Well, we're starting to see some of that now. So one of the things we were able to do was take existing product categories or brands that we had in either one of the legacy markets and push those two facilities or -- geographic territories that didn't have the opportunity to sell those products, so that's happening now. We're getting some very good positive response in some of that product that's coming out and that will, we believe, continue to propel relationships we have with key suppliers, the ability to continue to sell and grow both territories in volume for them.

As far as a clear-cut timeframe, it's difficult to say exactly how long that takes. Any time you're trying to move new products into particular location and displace existing market share, it's an effort and typically takes some time.

Alan Weber -- Robotti Advisors -- Analyst

Okay. And I guess my last question is basically, I mean -- when you look at the results in the last half of the year, what really -- I mean obviously, the pro forma numbers are down and you talk about volume and pricing. Is there any part of that kind of surprised you? In other words, given those declines, which you obviously didn't know six months before the quarter began, anything in that actually surprised you or disappoint you?

Mitchell Lewis -- President, Chief Executive Officer, Director

Well, obviously, the way that the market moved was very disappointing. And one of the things, Alan, it's an interesting exercise to do to look at our structural product sales in the back half of the year and then imply, a typical, however you want to use, a two or three-year margin compared to what the margin was we saw there and I think if you did that exercise, you would see clearly $20 plus million of gross profit. Obviously it's the past and the future may be different, but I think from a true understanding, what happened -- the commodity decline was very important and significant to us. I would say, in our calendar we clearly didn't hit a home run in every one of the consolidations. And so we had a -- we had a long-term strategy, as we talked about as it related to some of the multi-employer plans from a pension perspective, which made us move pretty quickly in some locations that was challenging. So, I would say, I think the long-term strategy was terrific, underappreciated probably some of the short-term implications on that. But generally, it really feels like more of a story about what was going on in the market as (inaudible) and anything we've done, and I really feel good and the team should be proud of the way we put together an integration team that was fully dedicated, the speed in which we've integrated, which as you know is critical for the long-term benefits of an integration. So generally we feel really good about it and I think the market's just created some headwinds for us that we did not anticipate.

Alan Weber -- Robotti Advisors -- Analyst

Great, thank you very much. And of course the markets of that product is out your control. So -- OK, thank you.

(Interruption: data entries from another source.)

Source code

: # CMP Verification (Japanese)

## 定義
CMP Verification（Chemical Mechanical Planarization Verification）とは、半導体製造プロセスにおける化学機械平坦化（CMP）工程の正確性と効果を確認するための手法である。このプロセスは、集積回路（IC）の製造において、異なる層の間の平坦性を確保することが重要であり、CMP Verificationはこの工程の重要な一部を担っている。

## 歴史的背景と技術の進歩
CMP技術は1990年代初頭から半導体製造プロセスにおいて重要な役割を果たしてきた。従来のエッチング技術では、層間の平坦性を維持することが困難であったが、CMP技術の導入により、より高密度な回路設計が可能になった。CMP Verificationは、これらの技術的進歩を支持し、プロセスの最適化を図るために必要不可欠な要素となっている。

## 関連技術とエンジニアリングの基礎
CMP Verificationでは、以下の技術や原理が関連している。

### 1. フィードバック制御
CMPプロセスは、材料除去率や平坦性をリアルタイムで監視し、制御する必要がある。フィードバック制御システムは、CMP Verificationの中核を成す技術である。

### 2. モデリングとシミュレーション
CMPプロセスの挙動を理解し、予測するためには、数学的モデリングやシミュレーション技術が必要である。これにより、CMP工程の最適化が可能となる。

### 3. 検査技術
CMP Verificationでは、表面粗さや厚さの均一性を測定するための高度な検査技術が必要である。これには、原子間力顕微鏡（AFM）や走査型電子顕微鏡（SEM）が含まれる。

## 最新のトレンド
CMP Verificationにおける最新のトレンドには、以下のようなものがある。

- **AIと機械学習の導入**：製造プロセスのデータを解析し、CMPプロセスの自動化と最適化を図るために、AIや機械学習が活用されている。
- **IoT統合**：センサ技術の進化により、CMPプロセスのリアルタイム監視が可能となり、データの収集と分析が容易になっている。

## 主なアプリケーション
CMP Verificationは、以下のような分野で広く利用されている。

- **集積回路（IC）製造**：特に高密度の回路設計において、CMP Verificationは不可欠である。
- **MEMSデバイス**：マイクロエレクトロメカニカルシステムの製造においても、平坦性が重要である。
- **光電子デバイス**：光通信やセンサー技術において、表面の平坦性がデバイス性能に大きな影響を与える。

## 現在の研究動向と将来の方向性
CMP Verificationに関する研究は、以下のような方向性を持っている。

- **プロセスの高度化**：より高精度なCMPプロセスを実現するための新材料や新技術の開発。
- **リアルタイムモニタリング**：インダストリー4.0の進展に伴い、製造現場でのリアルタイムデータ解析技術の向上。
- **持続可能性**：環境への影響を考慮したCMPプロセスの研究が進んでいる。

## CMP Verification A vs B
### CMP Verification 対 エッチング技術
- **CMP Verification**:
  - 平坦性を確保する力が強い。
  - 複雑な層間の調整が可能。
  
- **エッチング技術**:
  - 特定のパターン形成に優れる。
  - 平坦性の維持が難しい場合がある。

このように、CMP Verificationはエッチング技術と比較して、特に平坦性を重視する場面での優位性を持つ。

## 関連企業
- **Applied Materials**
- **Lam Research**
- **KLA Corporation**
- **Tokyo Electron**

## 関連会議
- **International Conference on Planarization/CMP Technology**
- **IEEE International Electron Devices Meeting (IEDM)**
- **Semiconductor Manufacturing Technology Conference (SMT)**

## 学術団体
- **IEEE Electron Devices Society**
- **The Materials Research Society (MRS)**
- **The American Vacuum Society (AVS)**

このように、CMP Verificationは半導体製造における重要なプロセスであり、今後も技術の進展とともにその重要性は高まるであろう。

Mitchell Lewis -- President, Chief Executive Officer, Director

Yeah. Okay, thank you.


Our next question is from the line of Tim Dougherty(ph)the from Welspun(ph)Wealth. The line is open.

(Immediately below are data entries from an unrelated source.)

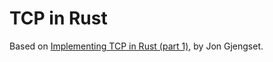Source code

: # TCP in Rust

Based on [Implementing TCP in Rust (part 1)](https://www.youtube.com/watch?v=bzja9fQWzdA&), by Jon Gjengset.
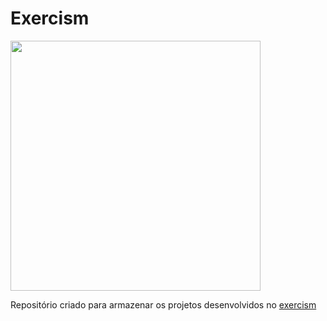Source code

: # Exercism

<a href="https://exercism.io/" target="_blank"><img src="https://miro.medium.com/max/1000/1*Hc7sUjXumxGp0WFj5hKXzw.png" width="400" height="auto"></a>

Repositório criado para armazenar os projetos desenvolvidos no <a href="https://exercism.org/" target="_blank">exercism</a>
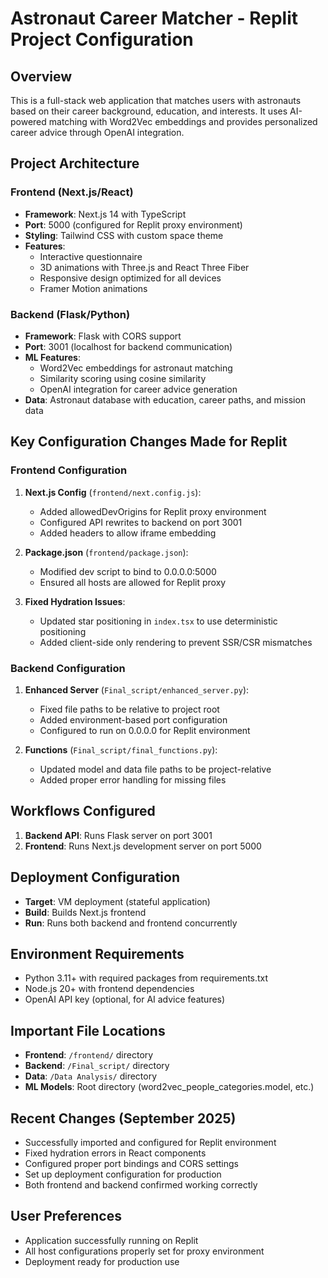 # Astronaut Career Matcher - Replit Project Configuration

## Overview
This is a full-stack web application that matches users with astronauts based on their career background, education, and interests. It uses AI-powered matching with Word2Vec embeddings and provides personalized career advice through OpenAI integration.

## Project Architecture

### Frontend (Next.js/React)
- **Framework**: Next.js 14 with TypeScript
- **Port**: 5000 (configured for Replit proxy environment)
- **Styling**: Tailwind CSS with custom space theme
- **Features**: 
  - Interactive questionnaire
  - 3D animations with Three.js and React Three Fiber
  - Responsive design optimized for all devices
  - Framer Motion animations

### Backend (Flask/Python)
- **Framework**: Flask with CORS support
- **Port**: 3001 (localhost for backend communication)
- **ML Features**: 
  - Word2Vec embeddings for astronaut matching
  - Similarity scoring using cosine similarity
  - OpenAI integration for career advice generation
- **Data**: Astronaut database with education, career paths, and mission data

## Key Configuration Changes Made for Replit

### Frontend Configuration
1. **Next.js Config** (`frontend/next.config.js`):
   - Added allowedDevOrigins for Replit proxy environment
   - Configured API rewrites to backend on port 3001
   - Added headers to allow iframe embedding

2. **Package.json** (`frontend/package.json`):
   - Modified dev script to bind to 0.0.0.0:5000
   - Ensured all hosts are allowed for Replit proxy

3. **Fixed Hydration Issues**:
   - Updated star positioning in `index.tsx` to use deterministic positioning
   - Added client-side only rendering to prevent SSR/CSR mismatches

### Backend Configuration
1. **Enhanced Server** (`Final_script/enhanced_server.py`):
   - Fixed file paths to be relative to project root
   - Added environment-based port configuration
   - Configured to run on 0.0.0.0 for Replit environment

2. **Functions** (`Final_script/final_functions.py`):
   - Updated model and data file paths to be project-relative
   - Added proper error handling for missing files

## Workflows Configured
1. **Backend API**: Runs Flask server on port 3001
2. **Frontend**: Runs Next.js development server on port 5000

## Deployment Configuration
- **Target**: VM deployment (stateful application)
- **Build**: Builds Next.js frontend
- **Run**: Runs both backend and frontend concurrently

## Environment Requirements
- Python 3.11+ with required packages from requirements.txt
- Node.js 20+ with frontend dependencies
- OpenAI API key (optional, for AI advice features)

## Important File Locations
- **Frontend**: `/frontend/` directory
- **Backend**: `/Final_script/` directory  
- **Data**: `/Data Analysis/` directory
- **ML Models**: Root directory (word2vec_people_categories.model, etc.)

## Recent Changes (September 2025)
- Successfully imported and configured for Replit environment
- Fixed hydration errors in React components
- Configured proper port bindings and CORS settings
- Set up deployment configuration for production
- Both frontend and backend confirmed working correctly

## User Preferences
- Application successfully running on Replit
- All host configurations properly set for proxy environment
- Deployment ready for production use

Tim Dougherty -- Welspun Wealth -- Analyst

Hey. Just wondering, since we've seen lumber bottom here kind of in November, December time period, can we sort of assume that this $13 million, $14 million a quarter of gross margin headwinds is kind of behind us as we enter this year?

Mitchell Lewis -- President, Chief Executive Officer, Director

I think the short answer is yes. From a gross margin standpoint as we talk about it, it certainly was an anomaly, that we have had an experience the last six months and two decades. So we would expect that. And we're starting to see that (inaudible).

Tim Dougherty -- Welspun Wealth -- Analyst

And then do you have an investor presentation here $13 million to $14 million kind of quarterly headwind on the commodity side. Is there any headwinds we've seen from commodity prices in the structural side of the business?

Mitchell Lewis -- President, Chief Executive Officer, Director

So especially interest of yes. No, I mean as we look at the specialty partners, we feel good about where they were in, they were not certainly no nowhere near the impact that (inaudible) standpoint. So we're not seeing really much bleed over from the pure commodities into our -- our specialty products.

Tim Dougherty -- Welspun Wealth -- Analyst

Okay, that's all I had.

Mitchell Lewis -- President, Chief Executive Officer, Director

Thank you.


(Operator Instructions) There are no further questions at this time. Speakers, I turn the call back over to you.

Mitchell Lewis -- President, Chief Executive Officer, Director

Okay. We thank you Mary. We certainly appreciate your time and everyone's continued interest in BlueLinx and we look forward to sharing our progress with you during our next call.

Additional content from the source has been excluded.